Language Also Shapes our Attitudes


Washington, Nov 17 (IANS) The language we speak may shape not only our thoughts, but also our attitudes.

Harvard University psychologists found that bilingual individuals' opinions of different ethnic groups were influenced by the language in which they took a test examining their biases and predilections.

Implicit attitudes, positive or negative associations, which people may be unaware they possess, have been shown to predict behaviour towards members of social groups, the Journal of Experimental Social Psychology reports.

"Charlemagne (emperor of the Romans) is reputed to have said that to speak another language is to possess another soul," says co-author Oludamini Ogunnaike, a graduate student at Harvard.

"Can we shift something as fundamental as what we like and dislike by changing the language in which our preferences are elicited?" asks co-author Mahzarin R. Banaji, professor of Social Ethics at Harvard.

"If the answer is yes, that gives more support to the idea that language is an important shaper of attitudes."

Ogunnaike, Banaji, and Yarrow Dunham, now at the University of California, used the well-known Implicit Association Test (IAT), where participants rapidly categorise words that flash on a computer screen or are played through headphones.

The test gives participants only a fraction of a second to categorise words, not enough to think about their answers, according to a Harvard statement.

"The IAT bypasses a large part of conscious cognition and taps into something we're not aware of and can't easily control," Banaji says.

The researchers administered the IAT in two different settings: once in Morocco, with bilinguals in Arabic and French, and again in the US with Latinos who speak both English and Spanish.

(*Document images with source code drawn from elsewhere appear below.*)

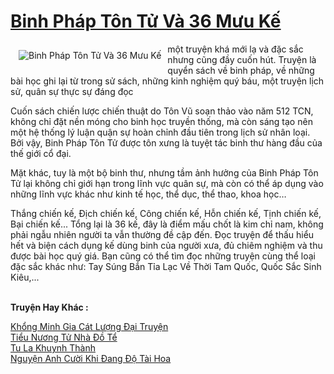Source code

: <a href="https://utruyen.com/truyen/binh-phap-ton-tu-va-36-muu-ke/20465/" title="Binh Pháp Tôn Tử Và 36 Mưu Kế"><h1>Binh Pháp Tôn Tử Và 36 Mưu Kế</h1></a><div style="display:table"><img align="right" style="float: left; padding: 10px;" src="https://utruyen.com/images/story/200x260/binh-phap-ton-tu-va-36-muu-ke.jpg" alt="Binh Pháp Tôn Tử Và 36 Mưu Kế"> một truyện khá mới lạ và đặc sắc nhưng cũng đầy cuốn hút. Truyện là quyển sách về binh pháp, về những bài học ghi lại từ trong sử sách, những kinh nghiệm quý báu, một truyện lịch sử, quân sự thực sự đáng đọc<p></p>Cuốn sách chiến lược chiến thuật do Tôn Vũ soạn thảo vào năm 512 TCN, không chỉ đặt nền móng cho binh học truyền thống, mà còn sáng tạo nên một hệ thống lý luận quận sự hoàn chỉnh đầu tiên trong lịch sử nhân loại. Bởi vậy, Binh Pháp Tôn Tử được tôn xưng là tuyệt tác binh thư hàng đầu của thế giới cổ đại.<p></p>Mặt khác, tuy là một bộ binh thư, nhưng tầm ảnh hưởng của Binh Pháp Tôn Tử lại không chỉ giới hạn trong lĩnh vực quân sự, mà còn có thể áp dụng vào những lĩnh vực khác như kinh tế học, thể dục, thể thao, khoa học…<p></p>Thắng chiến kế, Địch chiến kế, Công chiến kế, Hỗn chiến kế, Tịnh chiến kế, Bại chiến kế... Tổng lại là 36 kế, đây là điểm mấu chốt là kim chỉ nam, không phải ngẫu nhiên người ta vẫn thường đề cập đến. Đọc truyện để thấu hiểu hết và biện cách dụng kế dùng binh của người xưa, đủ chiêm nghiệm và thu được bài học quý giá. Bạn cũng có thể tìm đọc những truyện cùng thể loại đặc sắc khác như: Tay Súng Bắn Tỉa Lạc Về Thời Tam Quốc, Quốc Sắc Sinh Kiêu,...</div><p><br><b>Truyện Hay Khác :</b></p><a href="https://utruyen.com/truyen/khong-minh-gia-cat-luong-dai-truyen/20462/" alt="Khổng Minh Gia Cát Lượng Đại Truyện">Khổng Minh Gia Cát Lượng Đại Truyện</a><br/><a href="https://github.com/quanluxury/ngontinhhot/tree/master/truyenhay/19098/" alt="Tiểu Nương Tử Nhà Đồ Tể">Tiểu Nương Tử Nhà Đồ Tể</a><br/><a href="https://github.com/quanluxury/ngontinhhot/tree/master/truyenhay/19387/" alt="Tu La Khuynh Thành">Tu La Khuynh Thành</a><br/><a href="https://github.com/quanluxury/ngontinhhot/tree/master/truyenhay/19272/" alt="Nguyện Anh Cười Khi Đang Độ Tài Hoa">Nguyện Anh Cười Khi Đang Độ Tài Hoa</a><br/>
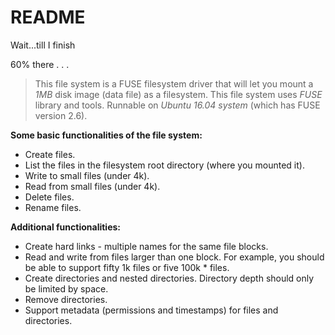 # README

Wait...till I finish

60% there
.
.
.


>  This file system is a FUSE filesystem driver that will let you mount a *1MB* disk image (data file) as a filesystem.
>  This file system uses *FUSE* library and tools. Runnable on *Ubuntu 16.04 system* (which has FUSE version 2.6).

**Some basic functionalities of the file system:**
* Create files.
* List the files in the filesystem root directory (where you mounted it).
* Write to small files (under 4k).
* Read from small files (under 4k).
* Delete files.
* Rename files.

**Additional functionalities:**
* Create hard links - multiple names for the same file blocks.
* Read and write from files larger than one block. For example, you should be able to support fifty 1k files or five 100k * files.
* Create directories and nested directories. Directory depth should only be limited by space.
* Remove directories.
* Support metadata (permissions and timestamps) for files and directories.
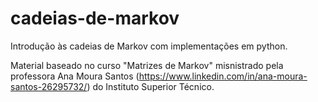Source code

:# cadeias-de-markov

Introdução às cadeias de Markov com implementações em python.

Material baseado no curso "Matrizes de Markov" misnistrado pela professora Ana Moura Santos (https://www.linkedin.com/in/ana-moura-santos-26295732/) do Instituto Superior Técnico.
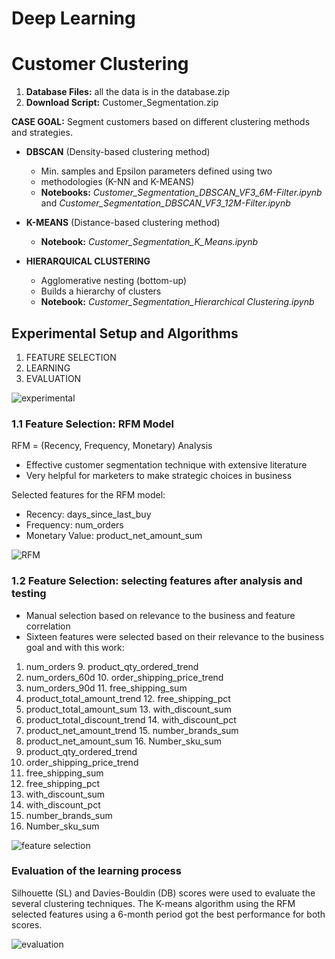 # Deep Learning

# Customer Clustering

1)	**Database Files:** all the data is in the database.zip
2)	**Download Script:** Customer_Segmentation.zip

**CASE GOAL:** Segment customers based on different clustering methods and strategies.

- **DBSCAN** (Density-based clustering method)
    - Min. samples and Epsilon parameters defined using two
    - methodologies (K-NN and K-MEANS)
    - **Notebooks:** _Customer_Segmentation_DBSCAN_VF3_6M-Filter.ipynb_ and _Customer_Segmentation_DBSCAN_VF3_12M-Filter.ipynb_
    
- **K-MEANS** (Distance-based clustering method)
    - **Notebook:** _Customer_Segmentation_K_Means.ipynb_

- **HIERARQUICAL CLUSTERING**
    - Agglomerative nesting (bottom-up)
    - Builds a hierarchy of clusters
    - **Notebook:** _Customer_Segmentation_Hierarchical Clustering.ipynb_

## Experimental Setup and Algorithms

1) FEATURE SELECTION
2) LEARNING
3) EVALUATION

![experimental](https://user-images.githubusercontent.com/95027395/183254199-a9b46f94-613b-4ed5-a1f1-0e9714ad6703.PNG)

### 1.1 Feature Selection: RFM Model

RFM = (Recency, Frequency, Monetary) Analysis
  - Effective customer segmentation technique with extensive literature
  - Very helpful for marketers to make strategic choices in business

Selected features for the RFM model:
- Recency: days_since_last_buy
- Frequency: num_orders
- Monetary Value: product_net_amount_sum

![RFM](https://user-images.githubusercontent.com/95027395/183254721-360b00d3-59a7-4177-981e-d2b87a5420de.PNG)


### 1.2 Feature Selection: selecting features after analysis and testing

- Manual selection based on relevance to the business and feature correlation
- Sixteen features were selected based on their relevance to the business goal and with this work:

1. num_orders 9. product_qty_ordered_trend
2. num_orders_60d 10. order_shipping_price_trend
3. num_orders_90d 11. free_shipping_sum
4. product_total_amount_trend 12. free_shipping_pct
5. product_total_amount_sum 13. with_discount_sum
6. product_total_discount_trend 14. with_discount_pct
7. product_net_amount_trend 15. number_brands_sum
8. product_net_amount_sum 16. Number_sku_sum
9. product_qty_ordered_trend
10. order_shipping_price_trend
11. free_shipping_sum
12. free_shipping_pct
13. with_discount_sum
14. with_discount_pct
15. number_brands_sum
16. Number_sku_sum

![feature selection](https://user-images.githubusercontent.com/95027395/183254871-080b6056-c91f-4ca8-b0ff-8ee264918fca.PNG)


### Evaluation of the learning process

Silhouette (SL) and Davies-Bouldin (DB) scores were used to evaluate the several clustering techniques. The K-means algorithm using the RFM selected features using a 6-month period got the best performance for both scores.

![evaluation](https://user-images.githubusercontent.com/95027395/183254935-5d37a16c-287a-464d-be68-d5606d4154f5.PNG)

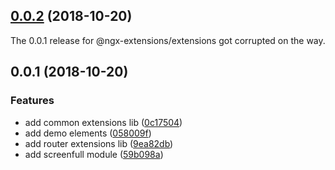 <a name="0.0.2"></a>
## [0.0.2](https://github.com/ngx-extensions/ngx-extensions/compare/0.0.1...0.0.2) (2018-10-20)

The 0.0.1 release for @ngx-extensions/extensions got corrupted on the way.

<a name="0.0.1"></a>
## 0.0.1 (2018-10-20)


### Features

* add common extensions lib ([0c17504](https://github.com/ngx-extensions/ngx-extensions/commit/0c17504))
* add demo elements ([058009f](https://github.com/ngx-extensions/ngx-extensions/commit/058009f))
* add router extensions lib ([9ea82db](https://github.com/ngx-extensions/ngx-extensions/commit/9ea82db))
* add screenfull module ([59b098a](https://github.com/ngx-extensions/ngx-extensions/commit/59b098a))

In Morocco, participants who took the IAT in Arabic showed greater preference for other Moroccans. When they took the test in French, that difference disappeared.

Similarly, in the US, participants who took the test in Spanish showed a greater preference for other Hispanics. But again, in English, that preference disappeared.

"It was quite shocking to see that a person could take the same test, within a brief period of time, and show such different results," Ogunnaike says.